Anhaltspunkte dafür, dass die §§ 15, 18 JuSchG verfassungsrechtlichen Bedenken unterliegen könnten, seien der Verfassungsbeschwerde nicht zu entnehmen. Zweifel an der Verfassungsmäßigkeit würden sich insbesondere nicht aus dem Argument ergeben, aufgrund eines veränderten Musiknutzungsverhaltens über das Internet sei das aktuelle Indizierungsverfahren nicht mehr geeignet, den Jugendschutz umfassend zu gewährleisten. Gleiches gelte für das Bushido-Argument, das Jugendschutzgesetz müsse als milderes Mittel gegenüber der Indizierung eines gesamten Trägermediums auch die Indizierung nur einzelner Titel vorsehen. Denn für die Verhältnismäßigkeit komme es, so das BVerfG, im Rahmen der Eignung nicht darauf an, dass das vom Gesetzgeber gewählte Mittel am besten geeignet sei, einen umfassenden Jugendschutz zu gewährleisten, sondern lediglich auf die Förderung des legitimen Zwecks des Jugendschutzes durch die Indizierung. Auch an der Erforderlichkeit eines Indizierungsverfahrens, das auf den jugendgefährdenden Gesamtcharakter einer Musik-CD abstelle, bestünden verfassungsrechtlich keinerlei Zweifel.

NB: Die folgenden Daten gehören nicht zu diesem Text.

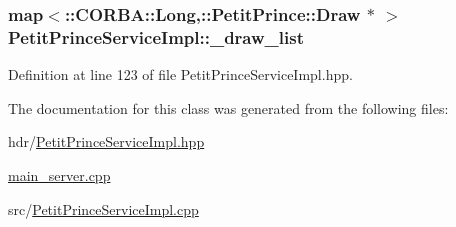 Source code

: \subsubsection[{\texorpdfstring{\+\_\+draw\+\_\+list}{_draw_list}}]{\setlength{\rightskip}{0pt plus 5cm}map$<$\+::C\+O\+R\+B\+A\+::\+Long,\+::Petit\+Prince\+::\+Draw $\ast$ $>$ Petit\+Prince\+Service\+Impl\+::\+\_\+draw\+\_\+list\hspace{0.3cm}{\ttfamily [static]}}\hypertarget{class_petit_prince_service_impl_ac469e25a69375c26d3d6ec514fc7bb5b}{}\label{class_petit_prince_service_impl_ac469e25a69375c26d3d6ec514fc7bb5b}


Definition at line 123 of file Petit\+Prince\+Service\+Impl.\+hpp.



The documentation for this class was generated from the following files\+:\begin{DoxyCompactItemize}
\item 
hdr/\hyperlink{_petit_prince_service_impl_8hpp}{Petit\+Prince\+Service\+Impl.\+hpp}\item 
\hyperlink{main__server_8cpp}{main\+\_\+server.\+cpp}\item 
src/\hyperlink{_petit_prince_service_impl_8cpp}{Petit\+Prince\+Service\+Impl.\+cpp}\end{DoxyCompactItemize}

Betrachtung im Lichte des „Gangsta-Raps“
Die durch Bushido angegriffene Entscheidung sei verfassungsrechtlich nicht zu beanstanden.
Das Bundesverwaltungsgericht (BVerwG) habe die Entscheidung der Bundesprüfstelle den verfassungsrechtlichen Anforderungen entsprechend umfassend überprüft und dabei die berührten Grundrechte hinreichend berücksichtigt. Es sei ebenso wie die Bundesprüfstelle zutreffend davon ausgegangen, dass das Album Bushidos in den sachlichen Schutzbereich der Kunstfreiheit falle und dass seine Indizierung einen schwerwiegenden Eingriff in den Wirkbereich der Kunstfreiheit darstelle.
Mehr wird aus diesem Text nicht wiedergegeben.